SPARK-1438 RDD.sample() make seed param optional #477

arun-rama · 2014-04-22T05:28:41Z

copying form previous pull request #462

Its probably better to let the underlying language implementation take care of the default . This was easier to do with python as the default value for seed in random and numpy random is None.

In Scala/Java side it might mean propagating an Option or null(oh no!) down the chain until where the Random is constructed. But, looks like the convention in some other methods was to use System.nanoTime. So, followed that convention.

Conflict with overloaded method in sql.SchemaRDD.sample which also defines default params.
sample(fraction, withReplacement=false, seed=math.random)
Scala does not allow more than one overloaded to have default params. I believe the author intended to override the RDD.sample method and not overload it. So, changed it.

If backward compatible is important, 3 new method can be introduced (without default params) like this
sample(fraction)
sample(fraction, withReplacement)
sample(fraction, withReplacement, seed)

Added some tests for the scala RDD takeSample method.

…sample/takeSample

AmplabJenkins · 2014-04-22T05:32:57Z

Can one of the admins verify this patch?

arun-rama · 2014-04-22T05:43:11Z

@advancedxy If consistency is important then I could set default of long(time.time() * 1e9) in RDDSampler (python api) constructor like you suggested.
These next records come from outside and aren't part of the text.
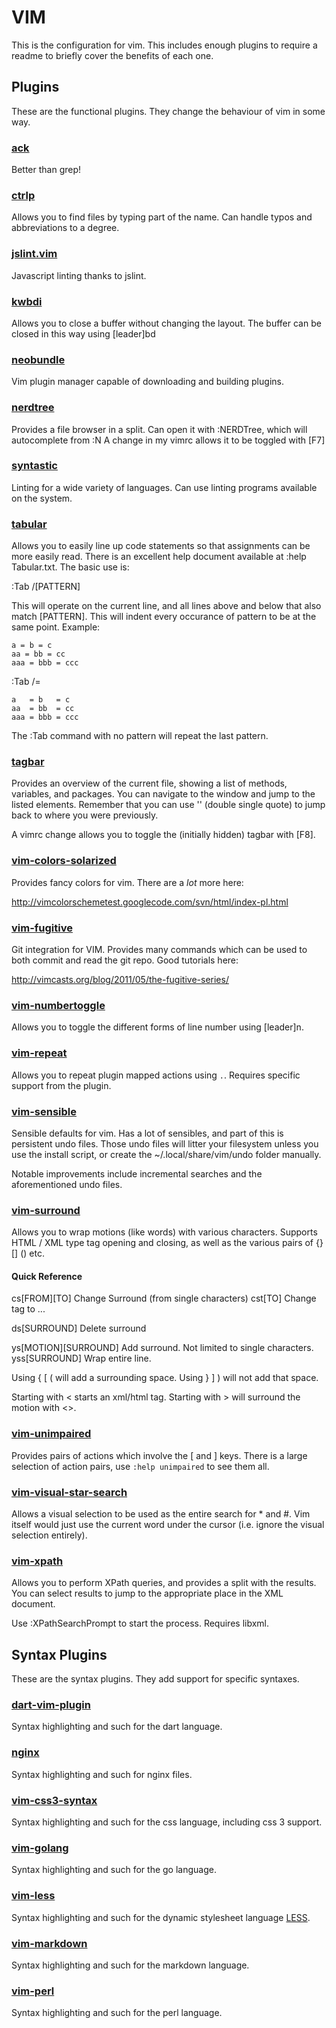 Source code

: # VIM

This is the configuration for vim. This includes enough plugins to require
a readme to briefly cover the benefits of each one.


## Plugins

These are the functional plugins. They change the behaviour of vim in some way.

### [ack](https://github.com/mileszs/ack.vim.git)

Better than grep!

### [ctrlp](https://github.com/kien/ctrlp.vim)

Allows you to find files by typing part of the name. Can handle typos and
abbreviations to a degree.

### [jslint.vim](https://github.com/hallettj/jslint.vim)

Javascript linting thanks to jslint.

### [kwbdi](https://github.com/vim-scripts/kwbdi.vim)

Allows you to close a buffer without changing the layout.
The buffer can be closed in this way using [leader]bd

### [neobundle](https://github.com/Shougo/neobundle.vim)

Vim plugin manager capable of downloading and building plugins.

### [nerdtree](https://github.com/scrooloose/nerdtree)

Provides a file browser in a split.
Can open it with :NERDTree, which will autocomplete from :N
A change in my vimrc allows it to be toggled with [F7]

### [syntastic](https://github.com/scrooloose/syntastic)

Linting for a wide variety of languages. Can use linting programs available on
the system.

### [tabular](https://github.com/godlygeek/tabular)

Allows you to easily line up code statements so that assignments can be more easily
read. There is an excellent help document available at :help Tabular.txt. The basic
use is:

:Tab /[PATTERN]

This will operate on the current line, and all lines above and below that also match
[PATTERN]. This will indent every occurance of pattern to be at the same point.
Example:

    a = b = c
    aa = bb = cc
    aaa = bbb = ccc

:Tab /=

    a   = b   = c
    aa  = bb  = cc
    aaa = bbb = ccc

The :Tab command with no pattern will repeat the last pattern.

### [tagbar](https://github.com/majutsushi/tagbar)

Provides an overview of the current file, showing a list of methods, variables, and
packages. You can navigate to the window and jump to the listed elements. Remember that
you can use '' (double single quote) to jump back to where you were previously.

A vimrc change allows you to toggle the (initially hidden) tagbar with [F8].

### [vim-colors-solarized](https://github.com/altercation/vim-colors-solarized)

Provides fancy colors for vim. There are a *lot* more here:

http://vimcolorschemetest.googlecode.com/svn/html/index-pl.html

### [vim-fugitive](https://github.com/tpope/vim-fugitive)

Git integration for VIM. Provides many commands which can be used to
both commit and read the git repo. Good tutorials here:

http://vimcasts.org/blog/2011/05/the-fugitive-series/

### [vim-numbertoggle](https://github.com/jeffkreeftmeijer/vim-numbertoggle)

Allows you to toggle the different forms of line number using [leader]n.

### [vim-repeat](https://github.com/tpope/vim-repeat)

Allows you to repeat plugin mapped actions using `.`. Requires specific support
from the plugin.

### [vim-sensible](https://github.com/tpope/vim-sensible)

Sensible defaults for vim. Has a lot of sensibles, and part of this is persistent undo
files. Those undo files will litter your filesystem unless you use the install script,
or create the ~/.local/share/vim/undo folder manually.

Notable improvements include incremental searches and the aforementioned undo files.

### [vim-surround](https://github.com/tpope/vim-surround)

Allows you to wrap motions (like words) with various characters. Supports
HTML / XML type tag opening and closing, as well as the various pairs of
{} [] () etc.

#### Quick Reference

cs[FROM][TO]            Change Surround (from single characters)
cst[TO]                 Change tag to ...

ds[SURROUND]            Delete surround

ys[MOTION][SURROUND]    Add surround. Not limited to single characters.
yss[SURROUND]           Wrap entire line.

Using { [ ( will add a surrounding space. Using } ] ) will not add that space.

Starting with < starts an xml/html tag. Starting with > will surround the
motion with <>.

### [vim-unimpaired](https://github.com/tpope/vim-unimpaired.git)

Provides pairs of actions which involve the [ and ] keys. There is a large
selection of action pairs, use `:help unimpaired` to see them all.

### [vim-visual-star-search](https://github.com/bronson/vim-visual-star-search)

Allows a visual selection to be used as the entire search for * and #. Vim
itself would just use the current word under the cursor (i.e. ignore the visual
selection entirely).

### [vim-xpath](https://github.com/actionshrimp/vim-xpath)

Allows you to perform XPath queries, and provides a split with the results. You can
select results to jump to the appropriate place in the XML document.

Use :XPathSearchPrompt to start the process. Requires libxml.

## Syntax Plugins

These are the syntax plugins. They add support for specific syntaxes.

### [dart-vim-plugin](https://github.com/dart-lang/dart-vim-plugin)

Syntax highlighting and such for the dart language.

### [nginx](https://github.com/vim-scripts/nginx.vim.git)

Syntax highlighting and such for nginx files.

### [vim-css3-syntax](https://github.com/hail2u/vim-css3-syntax.git)

Syntax highlighting and such for the css language, including css 3 support.

### [vim-golang](https://github.com/jnwhiteh/vim-golang.git)

Syntax highlighting and such for the go language.

### [vim-less](https://github.com/groenewege/vim-less.git)

Syntax highlighting and such for the dynamic stylesheet language
[LESS](http://lesscss.org).

### [vim-markdown](https://github.com/tpope/vim-markdown)

Syntax highlighting and such for the markdown language.

### [vim-perl](https://github.com/vim-perl/vim-perl)

Syntax highlighting and such for the perl language.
mateiz · 2014-04-22T06:11:19Z

Hey, FYI, it's not a good idea to use System.nanoTime as the seed because multiple RDDs created at the same time (which can easily happen due to lazy evaluation) would have the exact same seed. Use math.random() instead, or the equivalent in PySpark. Math.random is synchronized as far as I know, which is bad for high-performance random number generation but good for getting distinct numbers here.

mateiz · 2014-04-22T06:11:36Z

Same thing applies in Python, don't use the current time, call their random function.

mateiz · 2014-04-22T06:12:07Z

core/src/test/scala/org/apache/spark/rdd/RDDSuite.scala

+      assert(sample.size === num)        // Got exactly num elements
+      assert(sample.toSet.size === num)  // Elements are distinct
+      assert(sample.forall(x => 1 <= x && x <= 100), "elements not in [1, 100]")
+    	}


Indenting seems off here, there seem to be some tabs.

will take care of the indent

advancedxy · 2014-04-22T06:15:09Z

seed: Int = (math.random * 1000).toInt)
hi, @mateiz should we use Long instead of Int to avoid collision.

mateiz · 2014-04-22T06:39:33Z

(math.random * 1000).toInt can only produce 1000 values, which is very few. You should use a much bigger number than 1000, e.g. 1e12, and then do toLong. Or you can create a static Random object somewhere and call nextLong on it.

mateiz · 2014-04-22T18:01:36Z

python/pyspark/rdd.py

@@ -381,13 +382,11 @@ def takeSample(self, withReplacement, num, seed):
        # If the first sample didn't turn out large enough, keep trying to take samples;
        # this shouldn't happen often because we use a big multiplier for their initial size.
        # See: scala/spark/RDD.scala
+        random.seed(seed)


Is this the global random object? Library code should not be setting the seed and then calling randint. Is there no equivalent of java.util.Random that you can create and use here?

…er. python: use a separate instance of Random instead of seeding language api global Random instance.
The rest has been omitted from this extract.